- What the exercise asks -
Your copy should match the entries exactly, with no images carried over.

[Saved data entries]

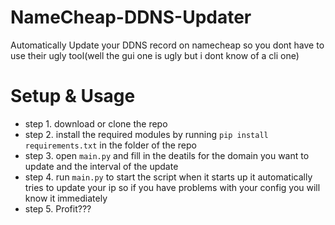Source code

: # NameCheap-DDNS-Updater

Automatically Update your DDNS record on namecheap so you dont have to use their ugly tool(well the gui one is ugly but i dont know of a cli one)

# Setup & Usage
- step 1. download or clone the repo
- step 2. install the required modules by running ```pip install requirements.txt``` in the folder of the repo
- step 3. open ```main.py``` and fill in the deatils for the domain you want to update and the interval of the update
- step 4. run ```main.py``` to start the script when it starts up it automatically tries to update your ip so if you have problems with your config you will know it immediately
- step 5. Profit???
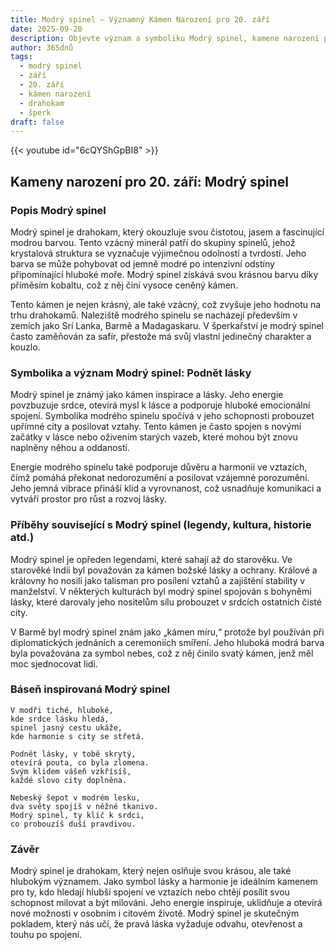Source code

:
 ```yaml
---
title: Modrý spinel – Významný Kámen Narození pro 20. září
date: 2025-09-20
description: Objevte význam a symboliku Modrý spinel, kamene narození pro 20. září, který symbolizuje Podnět lásky. Přečtěte si legendy a inspirující příběhy.
author: 365dnů
tags:
  - modrý spinel
  - září
  - 20. září
  - kámen narození
  - drahokam
  - šperk
draft: false
---
```


{{< youtube id="6cQYShGpBI8" >}}

## Kameny narození pro 20. září: Modrý spinel

### Popis Modrý spinel

Modrý spinel je drahokam, který okouzluje svou čistotou, jasem a fascinující modrou barvou. Tento vzácný minerál patří do skupiny spinelů, jehož krystalová struktura se vyznačuje výjimečnou odolností a tvrdostí. Jeho barva se může pohybovat od jemně modré po intenzivní odstíny připomínající hluboké moře. Modrý spinel získává svou krásnou barvu díky příměsím kobaltu, což z něj činí vysoce ceněný kámen.

Tento kámen je nejen krásný, ale také vzácný, což zvyšuje jeho hodnotu na trhu drahokamů. Naleziště modrého spinelu se nacházejí především v zemích jako Srí Lanka, Barmě a Madagaskaru. V šperkařství je modrý spinel často zaměňován za safír, přestože má svůj vlastní jedinečný charakter a kouzlo.

### Symbolika a význam Modrý spinel: Podnět lásky

Modrý spinel je známý jako kámen inspirace a lásky. Jeho energie povzbuzuje srdce, otevírá mysl k lásce a podporuje hluboké emocionální spojení. Symbolika modrého spinelu spočívá v jeho schopnosti probouzet upřímné city a posilovat vztahy. Tento kámen je často spojen s novými začátky v lásce nebo oživením starých vazeb, které mohou být znovu naplněny něhou a oddaností.

Energie modrého spinelu také podporuje důvěru a harmonii ve vztazích, čímž pomáhá překonat nedorozumění a posilovat vzájemné porozumění. Jeho jemná vibrace přináší klid a vyrovnanost, což usnadňuje komunikaci a vytváří prostor pro růst a rozvoj lásky.

### Příběhy související s Modrý spinel (legendy, kultura, historie atd.)

Modrý spinel je opředen legendami, které sahají až do starověku. Ve starověké Indii byl považován za kámen božské lásky a ochrany. Králové a královny ho nosili jako talisman pro posílení vztahů a zajištění stability v manželství. V některých kulturách byl modrý spinel spojován s bohyněmi lásky, které darovaly jeho nositelům sílu probouzet v srdcích ostatních čisté city.

V Barmě byl modrý spinel znám jako „kámen míru,“ protože byl používán při diplomatických jednáních a ceremoniích smíření. Jeho hluboká modrá barva byla považována za symbol nebes, což z něj činilo svatý kámen, jenž měl moc sjednocovat lidi.

### Báseň inspirovaná Modrý spinel

```
V modři tiché, hluboké,  
kde srdce lásku hledá,  
spinel jasný cestu ukáže,  
kde harmonie s city se střetá.

Podnět lásky, v tobě skrytý,  
otevírá pouta, co byla zlomena.  
Svým klidem vášeň vzkřísíš,  
každé slovo city doplněna.

Nebeský šepot v modrém lesku,  
dva světy spojíš v něžné tkanivo.  
Modrý spinel, ty klíč k srdci,  
co probouzíš duší pravdivou.
```

### Závěr

Modrý spinel je drahokam, který nejen oslňuje svou krásou, ale také hlubokým významem. Jako symbol lásky a harmonie je ideálním kamenem pro ty, kdo hledají hlubší spojení ve vztazích nebo chtějí posílit svou schopnost milovat a být milováni. Jeho energie inspiruje, uklidňuje a otevírá nové možnosti v osobním i citovém životě. Modrý spinel je skutečným pokladem, který nás učí, že pravá láska vyžaduje odvahu, otevřenost a touhu po spojení.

- Written response -
Source code

: # NameCheap-DDNS-Updater

Automatically Update your DDNS record on namecheap so you dont have to use their ugly tool(well the gui one is ugly but i dont know of a cli one)

# Setup & Usage
- step 1. download or clone the repo
- step 2. install the required modules by running ```pip install requirements.txt``` in the folder of the repo
- step 3. open ```main.py``` and fill in the deatils for the domain you want to update and the interval of the update
- step 4. run ```main.py``` to start the script when it starts up it automatically tries to update your ip so if you have problems with your config you will know it immediately
- step 5. Profit???
Source code

:
 ```yaml
---
title: Modrý spinel – Významný Kámen Narození pro 20. září
date: 2025-09-20
description: Objevte význam a symboliku Modrý spinel, kamene narození pro 20. září, který symbolizuje Podnět lásky. Přečtěte si legendy a inspirující příběhy.
author: 365dnů
tags:
  - modrý spinel
  - září
  - 20. září
  - kámen narození
  - drahokam
  - šperk
draft: false
---
```


{{< youtube id="6cQYShGpBI8" >}}

## Kameny narození pro 20. září: Modrý spinel

### Popis Modrý spinel

Modrý spinel je drahokam, který okouzluje svou čistotou, jasem a fascinující modrou barvou. Tento vzácný minerál patří do skupiny spinelů, jehož krystalová struktura se vyznačuje výjimečnou odolností a tvrdostí. Jeho barva se může pohybovat od jemně modré po intenzivní odstíny připomínající hluboké moře. Modrý spinel získává svou krásnou barvu díky příměsím kobaltu, což z něj činí vysoce ceněný kámen.

Tento kámen je nejen krásný, ale také vzácný, což zvyšuje jeho hodnotu na trhu drahokamů. Naleziště modrého spinelu se nacházejí především v zemích jako Srí Lanka, Barmě a Madagaskaru. V šperkařství je modrý spinel často zaměňován za safír, přestože má svůj vlastní jedinečný charakter a kouzlo.

### Symbolika a význam Modrý spinel: Podnět lásky

Modrý spinel je známý jako kámen inspirace a lásky. Jeho energie povzbuzuje srdce, otevírá mysl k lásce a podporuje hluboké emocionální spojení. Symbolika modrého spinelu spočívá v jeho schopnosti probouzet upřímné city a posilovat vztahy. Tento kámen je často spojen s novými začátky v lásce nebo oživením starých vazeb, které mohou být znovu naplněny něhou a oddaností.

Energie modrého spinelu také podporuje důvěru a harmonii ve vztazích, čímž pomáhá překonat nedorozumění a posilovat vzájemné porozumění. Jeho jemná vibrace přináší klid a vyrovnanost, což usnadňuje komunikaci a vytváří prostor pro růst a rozvoj lásky.

### Příběhy související s Modrý spinel (legendy, kultura, historie atd.)

Modrý spinel je opředen legendami, které sahají až do starověku. Ve starověké Indii byl považován za kámen božské lásky a ochrany. Králové a královny ho nosili jako talisman pro posílení vztahů a zajištění stability v manželství. V některých kulturách byl modrý spinel spojován s bohyněmi lásky, které darovaly jeho nositelům sílu probouzet v srdcích ostatních čisté city.

V Barmě byl modrý spinel znám jako „kámen míru,“ protože byl používán při diplomatických jednáních a ceremoniích smíření. Jeho hluboká modrá barva byla považována za symbol nebes, což z něj činilo svatý kámen, jenž měl moc sjednocovat lidi.

### Báseň inspirovaná Modrý spinel

```
V modři tiché, hluboké,  
kde srdce lásku hledá,  
spinel jasný cestu ukáže,  
kde harmonie s city se střetá.

Podnět lásky, v tobě skrytý,  
otevírá pouta, co byla zlomena.  
Svým klidem vášeň vzkřísíš,  
každé slovo city doplněna.

Nebeský šepot v modrém lesku,  
dva světy spojíš v něžné tkanivo.  
Modrý spinel, ty klíč k srdci,  
co probouzíš duší pravdivou.
```

### Závěr

Modrý spinel je drahokam, který nejen oslňuje svou krásou, ale také hlubokým významem. Jako symbol lásky a harmonie je ideálním kamenem pro ty, kdo hledají hlubší spojení ve vztazích nebo chtějí posílit svou schopnost milovat a být milováni. Jeho energie inspiruje, uklidňuje a otevírá nové možnosti v osobním i citovém životě. Modrý spinel je skutečným pokladem, který nás učí, že pravá láska vyžaduje odvahu, otevřenost a touhu po spojení.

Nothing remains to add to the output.